The contract for the supply of the locomotives was signed with Henschel on 23 June 1967. The firm provided a guarantee that the locomotives would be built per specifications and would operate properly. Henschel also guaranteed the proper functioning of the Suri transmission. The guarantee was valid for 24 months from the dates of commissioning of the locomotives in India or 26 months from the dates of shipment from Germany, or 300,000 km run by each locomotive, whichever event occurred first.
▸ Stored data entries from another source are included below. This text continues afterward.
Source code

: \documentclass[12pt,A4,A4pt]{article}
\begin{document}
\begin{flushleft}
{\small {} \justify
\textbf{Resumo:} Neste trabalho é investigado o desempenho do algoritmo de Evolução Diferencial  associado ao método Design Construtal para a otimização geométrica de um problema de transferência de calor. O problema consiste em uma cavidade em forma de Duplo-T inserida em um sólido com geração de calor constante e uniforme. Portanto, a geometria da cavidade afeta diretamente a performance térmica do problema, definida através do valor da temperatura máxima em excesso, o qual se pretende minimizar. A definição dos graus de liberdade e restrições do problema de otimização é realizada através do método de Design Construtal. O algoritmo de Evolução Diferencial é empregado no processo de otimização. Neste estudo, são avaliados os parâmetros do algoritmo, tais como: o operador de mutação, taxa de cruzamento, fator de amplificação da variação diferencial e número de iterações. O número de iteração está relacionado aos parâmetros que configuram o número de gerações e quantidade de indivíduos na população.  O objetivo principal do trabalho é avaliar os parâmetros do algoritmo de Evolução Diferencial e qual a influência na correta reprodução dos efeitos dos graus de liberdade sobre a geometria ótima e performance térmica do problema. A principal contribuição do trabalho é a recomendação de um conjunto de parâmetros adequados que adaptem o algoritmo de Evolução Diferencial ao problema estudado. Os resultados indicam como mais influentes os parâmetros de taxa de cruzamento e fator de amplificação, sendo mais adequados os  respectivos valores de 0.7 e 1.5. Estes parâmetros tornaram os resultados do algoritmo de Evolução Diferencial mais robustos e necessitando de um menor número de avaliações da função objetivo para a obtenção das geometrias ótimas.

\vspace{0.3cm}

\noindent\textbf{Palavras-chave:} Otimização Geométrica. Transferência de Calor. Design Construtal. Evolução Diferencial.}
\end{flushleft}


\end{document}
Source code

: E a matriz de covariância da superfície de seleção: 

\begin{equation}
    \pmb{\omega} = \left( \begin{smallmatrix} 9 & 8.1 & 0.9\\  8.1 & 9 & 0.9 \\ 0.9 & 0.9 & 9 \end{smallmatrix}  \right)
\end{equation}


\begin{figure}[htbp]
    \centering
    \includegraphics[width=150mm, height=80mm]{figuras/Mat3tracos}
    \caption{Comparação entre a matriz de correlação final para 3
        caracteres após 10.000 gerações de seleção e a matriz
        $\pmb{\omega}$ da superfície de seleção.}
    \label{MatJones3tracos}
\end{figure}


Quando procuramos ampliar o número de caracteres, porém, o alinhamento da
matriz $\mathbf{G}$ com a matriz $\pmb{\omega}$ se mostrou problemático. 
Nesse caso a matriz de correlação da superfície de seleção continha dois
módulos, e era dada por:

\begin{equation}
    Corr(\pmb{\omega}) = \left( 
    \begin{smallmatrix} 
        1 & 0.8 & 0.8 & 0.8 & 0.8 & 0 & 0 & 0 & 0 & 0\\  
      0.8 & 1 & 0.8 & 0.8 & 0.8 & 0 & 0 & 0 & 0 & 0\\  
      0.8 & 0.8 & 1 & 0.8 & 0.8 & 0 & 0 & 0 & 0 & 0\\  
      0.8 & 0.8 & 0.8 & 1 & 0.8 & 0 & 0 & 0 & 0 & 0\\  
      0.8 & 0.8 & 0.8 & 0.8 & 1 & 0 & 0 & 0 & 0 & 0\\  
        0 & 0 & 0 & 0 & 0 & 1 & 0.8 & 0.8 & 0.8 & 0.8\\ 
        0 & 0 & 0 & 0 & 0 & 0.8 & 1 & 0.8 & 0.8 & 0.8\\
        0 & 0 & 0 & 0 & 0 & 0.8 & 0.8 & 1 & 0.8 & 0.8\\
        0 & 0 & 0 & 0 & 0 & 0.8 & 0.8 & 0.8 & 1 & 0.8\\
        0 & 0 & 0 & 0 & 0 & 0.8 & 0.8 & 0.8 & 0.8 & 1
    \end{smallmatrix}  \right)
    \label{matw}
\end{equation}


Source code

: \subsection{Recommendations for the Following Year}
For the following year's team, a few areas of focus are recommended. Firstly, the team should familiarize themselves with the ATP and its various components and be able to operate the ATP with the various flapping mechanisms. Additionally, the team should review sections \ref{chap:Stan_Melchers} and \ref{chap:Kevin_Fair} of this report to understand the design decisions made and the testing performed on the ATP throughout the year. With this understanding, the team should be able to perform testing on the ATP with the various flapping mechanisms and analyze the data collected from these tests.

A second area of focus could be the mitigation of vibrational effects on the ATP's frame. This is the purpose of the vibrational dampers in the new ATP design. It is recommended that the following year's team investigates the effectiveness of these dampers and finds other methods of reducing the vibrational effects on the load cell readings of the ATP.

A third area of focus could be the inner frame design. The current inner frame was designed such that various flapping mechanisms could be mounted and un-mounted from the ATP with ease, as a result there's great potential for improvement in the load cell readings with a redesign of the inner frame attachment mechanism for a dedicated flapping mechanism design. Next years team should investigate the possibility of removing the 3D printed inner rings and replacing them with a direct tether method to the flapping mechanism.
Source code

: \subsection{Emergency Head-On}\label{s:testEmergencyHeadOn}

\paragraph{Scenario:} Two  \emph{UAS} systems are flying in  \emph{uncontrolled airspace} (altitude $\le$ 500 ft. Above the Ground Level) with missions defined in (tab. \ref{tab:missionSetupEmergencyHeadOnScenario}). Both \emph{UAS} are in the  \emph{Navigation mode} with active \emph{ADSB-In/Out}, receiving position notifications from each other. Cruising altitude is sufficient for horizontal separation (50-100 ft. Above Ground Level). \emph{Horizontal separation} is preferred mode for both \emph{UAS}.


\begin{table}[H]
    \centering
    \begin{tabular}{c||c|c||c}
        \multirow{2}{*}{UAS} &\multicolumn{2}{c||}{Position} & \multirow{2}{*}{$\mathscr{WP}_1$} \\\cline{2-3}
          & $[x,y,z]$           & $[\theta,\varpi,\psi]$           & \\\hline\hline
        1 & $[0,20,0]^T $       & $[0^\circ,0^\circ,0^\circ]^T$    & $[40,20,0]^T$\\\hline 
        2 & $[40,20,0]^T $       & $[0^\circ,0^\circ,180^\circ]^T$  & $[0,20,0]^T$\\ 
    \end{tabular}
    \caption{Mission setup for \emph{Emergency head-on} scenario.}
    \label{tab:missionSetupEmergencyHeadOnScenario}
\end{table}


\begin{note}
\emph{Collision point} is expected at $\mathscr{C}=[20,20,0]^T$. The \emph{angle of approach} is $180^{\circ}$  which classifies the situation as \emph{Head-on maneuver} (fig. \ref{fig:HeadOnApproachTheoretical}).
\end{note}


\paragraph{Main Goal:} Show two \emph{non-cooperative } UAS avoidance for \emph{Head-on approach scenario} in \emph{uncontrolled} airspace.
=== Performance of locomotives ===
Eight WDM-3 locomotives arrived in India in the second half of 1970 and were commissioned between August 1970 and May 1971 at Gooty in Southern Railway. The expenditure recorded up to August 1975 towards the cost of these locomotives was Rs. 3.37 crores. These locomotives were primarily used for freight services on the Guntakal Division of Southern Railway until November 1972 when they were introduced on express passenger services.

In July 1971, the Southern Railway Administration reported to the Railway Board that the locomotives had developed defects in the transmission system and converter turbine wheels, leading to failures. The manufacturers made recommendations, and modifications were carried out in the torque converter, turbine blades, and mechanical clutches, which resolved the issues in the system. However, the locomotives' performance remained unsatisfactory, with an average ineffectiveness ranging from 15.5% to 45.3% during the period from the dates of commissioning to the end of April 1973.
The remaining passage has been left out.